Senonché, per usare un linguaggio volutamente ironico, alcuni illustri esponenti della cultura hanno fatto notare che una competizione elettorale con un solo candidato non è molto democratica, e caso mai si chiama referendum e non elezione. Così, circa 10 minuti prima della scadenza dei termini è improvvisamente comparso il “secondo” candidato, che avrebbe presentato ben 47 mila firme di sostegno (nessuno sa come abbia fatto a raccoglierle in pochi giorni). Si tratta di Moussa Mostafa Moussa, leader del partito centrista Ghad, un piccolo partito travagliato che da alcuni anni sostiene esplicitamente al-Sisi.

Praticamente la competizione elettorale consisterà nel registrare l’affluenza alle urne, perché si può facilmente prevedere che il candidato “quasi” unico supererà comunque il 90% dei consensi fra i votanti. Se il Paese lo appoggia o meno lo si potrà dedurre solo dal numero dei votanti, o meglio da quanti fra i circa 60 milioni di aventi diritto non si recheranno alle urne.

Eppure. Eppure, nonostante questo quadro inquietante la situazione non è paradossalmente così “preoccupante” nell’opinione pubblica internazionale. Tanto che, per dirne una, i dati sul turismo (una delle principali risorse del Paese) stanno finalmente volando dopo la tragica crisi degli ultimi anni. Due esempi significativi: stanno riprendendo i voli turistici da Mosca e il turismo italiano ha registrato un incremento 94,1% nel 2017 rispetto al 2016, e i primi due mesi del 2018 confermano la tendenza.

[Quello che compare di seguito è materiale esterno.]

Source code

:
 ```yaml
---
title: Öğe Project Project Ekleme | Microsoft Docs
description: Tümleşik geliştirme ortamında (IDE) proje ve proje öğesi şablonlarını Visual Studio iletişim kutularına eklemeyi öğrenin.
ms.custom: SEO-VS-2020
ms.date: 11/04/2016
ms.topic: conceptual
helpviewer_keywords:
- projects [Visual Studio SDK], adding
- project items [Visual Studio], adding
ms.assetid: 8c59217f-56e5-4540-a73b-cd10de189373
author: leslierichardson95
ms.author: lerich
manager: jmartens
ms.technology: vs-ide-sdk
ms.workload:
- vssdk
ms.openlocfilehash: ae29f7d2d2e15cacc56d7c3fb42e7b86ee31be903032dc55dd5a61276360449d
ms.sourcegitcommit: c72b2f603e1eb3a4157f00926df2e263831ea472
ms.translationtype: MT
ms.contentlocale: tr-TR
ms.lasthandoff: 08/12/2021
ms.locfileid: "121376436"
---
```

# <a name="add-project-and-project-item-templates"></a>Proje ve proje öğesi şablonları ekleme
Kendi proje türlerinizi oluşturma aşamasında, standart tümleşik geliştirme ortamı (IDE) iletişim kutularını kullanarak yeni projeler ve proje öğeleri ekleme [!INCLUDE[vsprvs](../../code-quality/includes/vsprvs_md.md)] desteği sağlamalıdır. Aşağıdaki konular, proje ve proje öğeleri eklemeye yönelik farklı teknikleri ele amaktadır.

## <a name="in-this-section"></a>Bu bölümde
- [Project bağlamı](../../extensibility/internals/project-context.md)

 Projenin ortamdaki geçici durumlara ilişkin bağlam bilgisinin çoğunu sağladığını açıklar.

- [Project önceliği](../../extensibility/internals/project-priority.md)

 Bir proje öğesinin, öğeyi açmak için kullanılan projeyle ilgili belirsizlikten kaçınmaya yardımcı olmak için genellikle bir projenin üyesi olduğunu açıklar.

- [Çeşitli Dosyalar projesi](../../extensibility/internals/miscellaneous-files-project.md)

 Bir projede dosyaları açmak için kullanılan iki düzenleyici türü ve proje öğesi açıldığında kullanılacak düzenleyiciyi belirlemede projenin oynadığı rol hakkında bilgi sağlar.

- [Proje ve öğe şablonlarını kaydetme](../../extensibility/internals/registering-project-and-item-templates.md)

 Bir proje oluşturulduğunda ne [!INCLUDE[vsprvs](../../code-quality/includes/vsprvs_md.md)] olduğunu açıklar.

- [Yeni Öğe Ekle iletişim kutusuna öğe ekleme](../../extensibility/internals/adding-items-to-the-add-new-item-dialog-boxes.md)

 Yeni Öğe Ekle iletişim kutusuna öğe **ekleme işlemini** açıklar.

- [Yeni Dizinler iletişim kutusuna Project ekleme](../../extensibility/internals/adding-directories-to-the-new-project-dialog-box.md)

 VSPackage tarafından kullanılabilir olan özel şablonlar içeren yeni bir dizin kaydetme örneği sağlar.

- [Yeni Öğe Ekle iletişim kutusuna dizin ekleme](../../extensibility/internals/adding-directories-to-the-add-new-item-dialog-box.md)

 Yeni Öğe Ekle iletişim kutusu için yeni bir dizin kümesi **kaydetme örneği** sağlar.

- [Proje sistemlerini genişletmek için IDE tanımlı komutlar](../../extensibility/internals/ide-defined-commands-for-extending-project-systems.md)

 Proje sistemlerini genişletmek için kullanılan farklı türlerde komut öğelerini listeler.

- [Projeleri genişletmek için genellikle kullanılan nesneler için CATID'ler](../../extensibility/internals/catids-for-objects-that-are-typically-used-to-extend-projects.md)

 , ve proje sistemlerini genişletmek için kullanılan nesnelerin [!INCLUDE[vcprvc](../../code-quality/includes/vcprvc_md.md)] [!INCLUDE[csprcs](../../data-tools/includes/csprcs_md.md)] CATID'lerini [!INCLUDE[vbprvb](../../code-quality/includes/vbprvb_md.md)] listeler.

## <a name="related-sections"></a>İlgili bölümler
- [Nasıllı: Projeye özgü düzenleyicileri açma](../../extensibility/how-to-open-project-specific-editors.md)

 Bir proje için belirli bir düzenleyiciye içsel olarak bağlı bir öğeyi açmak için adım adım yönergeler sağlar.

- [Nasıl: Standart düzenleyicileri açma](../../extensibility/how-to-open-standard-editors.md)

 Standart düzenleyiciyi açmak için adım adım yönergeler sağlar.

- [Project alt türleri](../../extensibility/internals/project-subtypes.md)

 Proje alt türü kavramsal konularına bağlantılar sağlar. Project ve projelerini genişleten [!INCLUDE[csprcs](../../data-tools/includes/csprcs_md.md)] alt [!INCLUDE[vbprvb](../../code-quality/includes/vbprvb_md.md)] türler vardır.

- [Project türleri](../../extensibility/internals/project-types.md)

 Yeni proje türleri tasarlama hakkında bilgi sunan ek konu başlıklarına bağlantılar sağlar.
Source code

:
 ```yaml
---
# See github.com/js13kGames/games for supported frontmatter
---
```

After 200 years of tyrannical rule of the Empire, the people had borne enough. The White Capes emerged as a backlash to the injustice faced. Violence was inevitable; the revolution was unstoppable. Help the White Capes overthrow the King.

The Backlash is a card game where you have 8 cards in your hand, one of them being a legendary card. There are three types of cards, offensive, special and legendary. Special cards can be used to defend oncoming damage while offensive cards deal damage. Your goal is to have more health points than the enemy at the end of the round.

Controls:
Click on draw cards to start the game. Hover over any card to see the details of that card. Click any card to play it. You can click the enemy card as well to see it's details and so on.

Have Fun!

Mi torna alla mente quanto mi confidò alcuni mesi fa un giovane amico egiziano: «Noi speravamo di fare un passo avanti in senso democratico, ma purtroppo la paura di un ritorno al potere dei fondamentalisti e degli attacchi mortali dei jihadisti nel Sinai e nel Delta fanno sì che molta gente, moltissimi egiziani, vedano ancora nell’esercito l’unica àncora sicura per non cadere nell’anarchia e per non fare la fine della Siria o dell’Iraq». Ha quindi aggiunto: «In questo senso l’esercito è da sempre per molta della nostra gente una garanzia di controllo, nonostante la pesante crisi economica e tutto il resto. Perché precipitare in una situazione “siriana” sarebbe molto peggio».

L’appuntamento per conoscere l’esito di una consultazione elettorale che si annuncia senza sorprese è per il primo aprile. Valutare l’andamento delle elezioni sarà comunque interessante, perché, a mio avviso, è scorretto valutare le presidenziali e la democrazia egiziane con criteri estranei alla storia e alla cultura di un Paese che finora è comunque riuscito in qualche modo a cavarsela rispetto alle situazioni drammatiche di vicini come Gaza, Libia, Yemen e Sud-Sudan.